Bird by Bird: Some Instructions on Writing and Life
by Anne Lamott
This little non-fiction jewel is about writing, so it’s not likely to appeal to many people who aren’t interested in writing, although there is plenty of wisdom about life, as well. Anne Lamott has lived a pretty colorful life and has a lot of wisdom to share, sprinkled generously with humor.
In Bird by Bird, Lamott talks honestly about the ups and downs of a writer’s life, condensing the material she covers as a writing teacher into a book. It’s mainly geared towards those who wish to write fiction – she covers character development, plot, and dialogue – but she talks at length about bigger issues that face writers of every stripe, from getting motivated . . .
You begin to string words together like beads to tell a story. You are desperate to communicate, to edify or entertain, to preserve moments of grace or joy or transcendence, to make real or imagined events come alive. But you cannot will this to happen. It is a matter of persistence and faith and hard work. So you might as well just go ahead and get started.
. . . to the deep desire that some people have to write –
Writing can be a pretty desperate endeavor, because it is about some of our deepest needs: our need to be visible, to be heard, our need to make sense of our lives, to wake up and grow and belong.
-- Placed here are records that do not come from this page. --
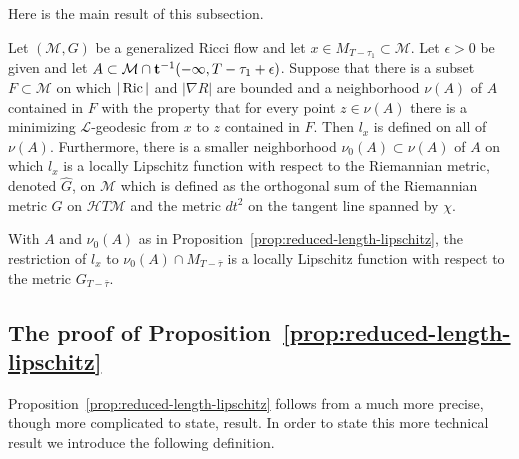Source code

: Here is the main result of this subsection.

\begin{proposition}\label{prop:reduced-length-lipschitz}
\label{lips}

Let $({\mathcal M},G)$ be a generalized Ricci flow and let $x\in
M_{T-\tau_1}\subset {\mathcal M}$. Let $\epsilon>0$ be given and let $A\subset
{\mathcal M}\cap {\bf t}^{-1}(-\infty,T-\tau_1+\epsilon)$. Suppose that there
is a subset $F\subset {\mathcal M}$ on which $|\Ric|$ and $|\nabla R|$ are
bounded and a neighborhood $\nu(A)$ of $A$ contained in $F$ with the property
that for every point $z\in \nu(A)$ there is a minimizing ${\mathcal
L}$-geodesic from $x$ to $z$ contained in $F$. Then $l_x$ is defined on  all of
$\nu(A)$. Furthermore, there is a smaller neighborhood $\nu_0(A)\subset \nu(A)$
of $A$ on which $l_x$ is a locally Lipschitz function with respect to the
Riemannian metric, denoted $\widehat G$, on ${\mathcal M}$ which is defined as
the orthogonal sum of the Riemannian metric $G$ on ${\mathcal H}T{\mathcal M}$
and the metric $dt^2$ on the tangent line spanned by $\chi$.
\end{proposition}







\begin{corollary}\label{cor:reduced-length-lipschitz-time-slice}

With $A$ and $\nu_0(A)$ as in Proposition~\ref{prop:reduced-length-lipschitz}, the
restriction of $l_x$ to  $\nu_0(A)\cap M_{T-\bar\tau}$ is a locally
Lipschitz function with respect to the metric $G_{T-\bar\tau}$.
\end{corollary}


\subsection{The proof of Proposition~{\ref{prop:reduced-length-lipschitz}}}

Proposition~\ref{prop:reduced-length-lipschitz} follows from a much more precise, though more
complicated to state, result. In order to state this more technical
result we introduce the following definition.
She offers such sage advice as committing to “short assignments” because looking too far down the road can be immobilizing, and accepting that the first draft of anything is sure to be shitty. Lamott speaks honestly, too, about every writer’s desire to be published, and how rare it actually is to be published, and how being published usually isn’t all it’s cracked up to be anyway. In other words, do it for the love of writing, not for the desire to be published. A hard pill to swallow, but no doubt true.
This book was published, however, back in 1994! I do wonder what Lamott might have to say were she to write an updated edition to this book, taking into account the explosion of blogging (where virtually anyone can be a “published” writer) and self-publishing. How have these things impacted the craft of writing? Has the market – and the niche of the writer itself – been diluted by work published based on commercialism and pure marketability rather than true writing talent?
This is a book I’ll hang onto and refer back to in my own writing endeavors.